🍁 63 | Leaving Party

Màu nền
Font chữ
Font size
Chiều cao dòng

1 April 2020
Medan, Indonesia

Sepertinya Vanilla tidak boleh merendahkan ekspektasinya untuk semua hal yang berhubungan dengan Revan Dimas Ivander. Dia dan kedua sahabatnya melongo lebar begitu dibawa ke hunian apartemen. Siapapun juga tahu kalau biaya sewa apartemen ini mahalnya selangit bahkan digadang-gadang sebulan sudah setara dengan biaya pesawat ke negara Eropa.

"Kita bukan tersesat, kan, Van?" tanya Alessandra menyenggol bahunya tidak percaya.

Dia baru saja menginjak di lobby apartemen dan mengintip dari sini, bagian dalam akan lebih membuah heboh dari ini.

Evan
[Jam 3 sore, ajak teman-teman lo ke apartemen gue, ya]
[Park Hyung Woo sudah mau balik ke Korea]

Evan shared location

[Jangan lupa, Vanie]

Pesan yang dia terima membuatnya langsung menelepon si kembar ini untuk menemaninya ke sana.

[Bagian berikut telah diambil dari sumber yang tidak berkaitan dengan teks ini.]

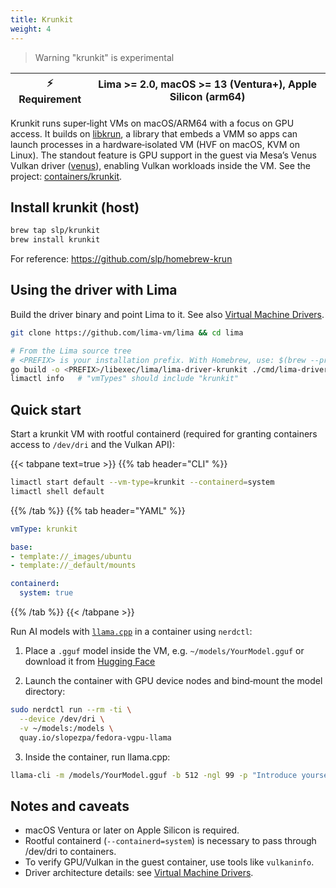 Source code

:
 ```yaml
---
title: Krunkit
weight: 4
---
```


> Warning
> "krunkit" is experimental

| ⚡ Requirement | Lima >= 2.0, macOS >= 13 (Ventura+), Apple Silicon (arm64) |
| ------------- | ----------------------------------------------------------- |

Krunkit runs super‑light VMs on macOS/ARM64 with a focus on GPU access. It builds on [libkrun](https://github.com/containers/libkrun), a library that embeds a VMM so apps can launch processes in a hardware‑isolated VM (HVF on macOS, KVM on Linux). The standout feature is GPU support in the guest via Mesa’s Venus Vulkan driver ([venus](https://docs.mesa3d.org/drivers/venus.html)), enabling Vulkan workloads inside the VM. See the project: [containers/krunkit](https://github.com/containers/krunkit).

## Install krunkit (host)
```bash
brew tap slp/krunkit
brew install krunkit
```
For reference: https://github.com/slp/homebrew-krun


## Using the driver with Lima
Build the driver binary and point Lima to it. See also [Virtual Machine Drivers](../../dev/drivers).

```bash
git clone https://github.com/lima-vm/lima && cd lima

# From the Lima source tree
# <PREFIX> is your installation prefix. With Homebrew, use: $(brew --prefix)
go build -o <PREFIX>/libexec/lima/lima-driver-krunkit ./cmd/lima-driver-krunkit/main_darwin_arm64.go
limactl info   # "vmTypes" should include "krunkit"
```

## Quick start

Start a krunkit VM with rootful containerd (required for granting containers access to `/dev/dri` and the Vulkan API):

{{< tabpane text=true >}}
{{% tab header="CLI" %}}
```bash
limactl start default --vm-type=krunkit --containerd=system
limactl shell default
```
{{% /tab %}}
{{% tab header="YAML" %}}
```yaml
vmType: krunkit

base:
- template://_images/ubuntu
- template://_default/mounts

containerd:
  system: true
```
{{% /tab %}}
{{< /tabpane >}}

Run AI models with [`llama.cpp`](https://github.com/ggml-org/llama.cpp) in a container using `nerdctl`:

1) Place a `.gguf` model inside the VM, e.g. `~/models/YourModel.gguf` or download it from [Hugging Face](https://huggingface.co/models?library=gguf)

2) Launch the container with GPU device nodes and bind‑mount the model directory:

```bash
sudo nerdctl run --rm -ti \
  --device /dev/dri \
  -v ~/models:/models \
  quay.io/slopezpa/fedora-vgpu-llama
```

3) Inside the container, run llama.cpp:

```bash
llama-cli -m /models/YourModel.gguf -b 512 -ngl 99 -p "Introduce yourself"
```

## Notes and caveats
- macOS Ventura or later on Apple Silicon is required.
- Rootful containerd (`--containerd=system`) is necessary to pass through /dev/dri to containers.
- To verify GPU/Vulkan in the guest container, use tools like `vulkaninfo`.
- Driver architecture details: see [Virtual Machine Drivers](../../dev/drivers).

Tidak ingin membuang waktu lebih banyak, dia langsung mendial nomor yang menjadi penolongnya sekarang.

"Van, ini ... serius apart lo?" tanya gadis tersebut yang melihat si kembar dengan mata yang kebingungan.

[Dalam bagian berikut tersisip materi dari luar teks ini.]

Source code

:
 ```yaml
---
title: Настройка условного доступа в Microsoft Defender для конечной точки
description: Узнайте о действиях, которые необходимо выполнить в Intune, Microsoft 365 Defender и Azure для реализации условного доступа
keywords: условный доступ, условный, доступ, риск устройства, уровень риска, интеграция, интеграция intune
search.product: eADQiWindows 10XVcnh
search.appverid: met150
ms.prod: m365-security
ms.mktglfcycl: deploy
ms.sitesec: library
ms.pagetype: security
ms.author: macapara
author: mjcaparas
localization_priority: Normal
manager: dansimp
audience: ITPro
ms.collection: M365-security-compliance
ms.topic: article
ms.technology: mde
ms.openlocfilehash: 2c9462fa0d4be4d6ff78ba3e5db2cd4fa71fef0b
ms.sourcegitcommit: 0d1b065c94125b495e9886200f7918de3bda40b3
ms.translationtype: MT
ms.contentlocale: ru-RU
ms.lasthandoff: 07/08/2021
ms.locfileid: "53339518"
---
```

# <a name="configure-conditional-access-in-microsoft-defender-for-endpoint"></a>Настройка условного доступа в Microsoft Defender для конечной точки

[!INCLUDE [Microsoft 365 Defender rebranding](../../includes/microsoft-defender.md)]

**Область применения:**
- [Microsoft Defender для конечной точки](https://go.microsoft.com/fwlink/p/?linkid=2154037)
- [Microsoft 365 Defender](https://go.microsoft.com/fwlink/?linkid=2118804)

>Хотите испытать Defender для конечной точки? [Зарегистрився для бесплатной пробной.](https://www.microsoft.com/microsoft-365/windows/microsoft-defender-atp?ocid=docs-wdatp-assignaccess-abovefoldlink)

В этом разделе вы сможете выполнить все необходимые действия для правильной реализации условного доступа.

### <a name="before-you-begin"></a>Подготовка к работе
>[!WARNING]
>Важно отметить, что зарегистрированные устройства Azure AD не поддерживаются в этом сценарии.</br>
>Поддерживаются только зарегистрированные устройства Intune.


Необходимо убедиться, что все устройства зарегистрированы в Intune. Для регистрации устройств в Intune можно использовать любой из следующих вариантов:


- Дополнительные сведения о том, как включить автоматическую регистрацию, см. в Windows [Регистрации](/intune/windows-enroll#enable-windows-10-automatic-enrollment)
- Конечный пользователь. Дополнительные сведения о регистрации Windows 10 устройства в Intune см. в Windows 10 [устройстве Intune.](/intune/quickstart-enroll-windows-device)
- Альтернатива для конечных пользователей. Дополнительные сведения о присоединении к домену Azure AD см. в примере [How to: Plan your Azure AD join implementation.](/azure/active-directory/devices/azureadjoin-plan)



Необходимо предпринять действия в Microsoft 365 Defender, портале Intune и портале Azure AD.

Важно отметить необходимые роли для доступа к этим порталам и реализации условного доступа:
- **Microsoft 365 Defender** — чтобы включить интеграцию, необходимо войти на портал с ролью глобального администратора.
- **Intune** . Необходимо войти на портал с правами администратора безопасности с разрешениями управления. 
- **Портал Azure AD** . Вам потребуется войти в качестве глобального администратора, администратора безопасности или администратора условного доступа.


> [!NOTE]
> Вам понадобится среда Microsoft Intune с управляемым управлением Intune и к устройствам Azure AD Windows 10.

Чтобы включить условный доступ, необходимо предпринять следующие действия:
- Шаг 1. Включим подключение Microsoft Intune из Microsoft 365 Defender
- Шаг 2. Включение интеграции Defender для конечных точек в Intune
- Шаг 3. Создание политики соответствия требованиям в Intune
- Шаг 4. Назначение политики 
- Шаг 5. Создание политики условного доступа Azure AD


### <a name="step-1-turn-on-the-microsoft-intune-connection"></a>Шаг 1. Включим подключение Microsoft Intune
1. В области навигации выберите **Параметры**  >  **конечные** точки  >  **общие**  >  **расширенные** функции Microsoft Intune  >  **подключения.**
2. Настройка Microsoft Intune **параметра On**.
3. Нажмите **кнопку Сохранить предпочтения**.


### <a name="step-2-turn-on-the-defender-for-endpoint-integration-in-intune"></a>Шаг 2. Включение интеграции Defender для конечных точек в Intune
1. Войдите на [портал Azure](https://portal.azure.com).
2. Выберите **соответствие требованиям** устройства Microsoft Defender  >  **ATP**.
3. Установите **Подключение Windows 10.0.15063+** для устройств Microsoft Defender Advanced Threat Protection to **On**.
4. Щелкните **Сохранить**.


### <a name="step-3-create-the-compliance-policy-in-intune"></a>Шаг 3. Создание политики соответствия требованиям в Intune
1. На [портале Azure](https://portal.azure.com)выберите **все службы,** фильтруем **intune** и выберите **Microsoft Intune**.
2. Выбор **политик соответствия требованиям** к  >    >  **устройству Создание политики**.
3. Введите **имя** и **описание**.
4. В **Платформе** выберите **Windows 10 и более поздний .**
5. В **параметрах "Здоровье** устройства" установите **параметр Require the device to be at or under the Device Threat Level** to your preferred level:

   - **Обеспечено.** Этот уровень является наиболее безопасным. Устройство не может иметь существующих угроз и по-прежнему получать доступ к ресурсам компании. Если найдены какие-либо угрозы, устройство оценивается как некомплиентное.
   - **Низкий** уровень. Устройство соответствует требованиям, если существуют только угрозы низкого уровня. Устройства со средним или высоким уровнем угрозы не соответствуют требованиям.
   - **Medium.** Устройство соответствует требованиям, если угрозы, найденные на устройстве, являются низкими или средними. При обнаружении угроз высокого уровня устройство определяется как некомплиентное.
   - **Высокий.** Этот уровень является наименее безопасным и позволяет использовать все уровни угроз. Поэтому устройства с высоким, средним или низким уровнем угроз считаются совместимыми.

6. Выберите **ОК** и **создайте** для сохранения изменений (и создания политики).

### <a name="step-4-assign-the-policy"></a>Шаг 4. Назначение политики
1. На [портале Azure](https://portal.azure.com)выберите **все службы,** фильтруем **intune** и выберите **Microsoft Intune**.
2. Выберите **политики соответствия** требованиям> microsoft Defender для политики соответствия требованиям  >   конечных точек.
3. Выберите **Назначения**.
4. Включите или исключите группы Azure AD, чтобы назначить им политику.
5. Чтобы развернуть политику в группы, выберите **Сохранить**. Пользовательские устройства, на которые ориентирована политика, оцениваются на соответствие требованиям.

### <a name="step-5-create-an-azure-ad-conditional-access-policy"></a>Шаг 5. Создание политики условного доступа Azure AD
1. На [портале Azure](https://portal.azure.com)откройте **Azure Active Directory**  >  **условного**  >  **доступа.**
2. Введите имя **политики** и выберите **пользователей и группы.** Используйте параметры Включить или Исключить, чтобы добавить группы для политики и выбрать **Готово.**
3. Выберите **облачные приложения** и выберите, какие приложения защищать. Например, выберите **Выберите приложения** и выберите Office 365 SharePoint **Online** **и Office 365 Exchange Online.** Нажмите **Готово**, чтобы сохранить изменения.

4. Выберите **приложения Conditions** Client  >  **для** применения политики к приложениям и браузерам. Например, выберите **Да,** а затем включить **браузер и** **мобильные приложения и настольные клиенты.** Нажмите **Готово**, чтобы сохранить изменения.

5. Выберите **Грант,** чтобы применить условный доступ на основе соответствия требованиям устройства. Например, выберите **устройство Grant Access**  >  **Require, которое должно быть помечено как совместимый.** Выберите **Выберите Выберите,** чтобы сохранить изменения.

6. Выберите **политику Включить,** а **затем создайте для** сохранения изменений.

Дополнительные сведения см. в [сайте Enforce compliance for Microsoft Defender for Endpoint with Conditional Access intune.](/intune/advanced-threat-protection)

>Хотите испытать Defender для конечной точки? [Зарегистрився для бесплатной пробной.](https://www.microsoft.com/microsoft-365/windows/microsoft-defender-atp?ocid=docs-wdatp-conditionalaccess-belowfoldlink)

"Oh? Sudah sampai? Masuk aja, bilangin lantai tujuh." Suara Revan diseberang terdengar santai.

"Masuk kepala lo petak, ngomong kek kalau apartemen lo tuh Lotus Apartment! Lo turun sekarang, jemput!" teriak Vanilla yang kepalang kesal dan menyakukan ponselnya kembali.

"Wow ... memang hanya teman gue yang berani bentak ketos, mana dipaksa untuk jemput lagi," kata Alessandra yang bertepuk tangan mendengar percakapan dari sisi sahabatnya itu.

Cassandra hanya mengangguk mendukung.

Biasanya siswa-siswi khususnya anak hawa akan memakai nada sok manja dan centil, sengaja diperhalus kalau berbicara dengan Revan. Tentu ada tujuannya, apa lagi kalau bukan berharap dilihat oleh pemuda ini. Namun, sepertinya tidak berlaku untuk Vanilla dan mereka.

Cassandra memang tidak berencana untuk berbicara dengan pimpinan kesiswaan itu sama sekali. Andaikan akan berbicara juga menggunakan suara yang sama seperti biasanya, sama dengan Alessandra yang berpikiran demikian.

Dia hanya tidak menyangka, Vanilla, sahabatnya bisa menaikkan nada untuk orang yang biasanya diam-diam dikagumi oleh kaum hawa.

"Hubungan lo sudah sampai mana dengan Revan?" tanya Cassandra basa-basi, tidak lebih tepatnya dua puluh lima persen diisi dengan keingintahuan belaka.

"Heum?"

"Lo dengan si ketos itu, sudah sampai mana?" ulangnya yang hanya mendapatkan jawaban angin sepoi-sepoi.

Alessandra duluan berteriak kencang, "Woi! Jangan bilang lo belum official sama dia?"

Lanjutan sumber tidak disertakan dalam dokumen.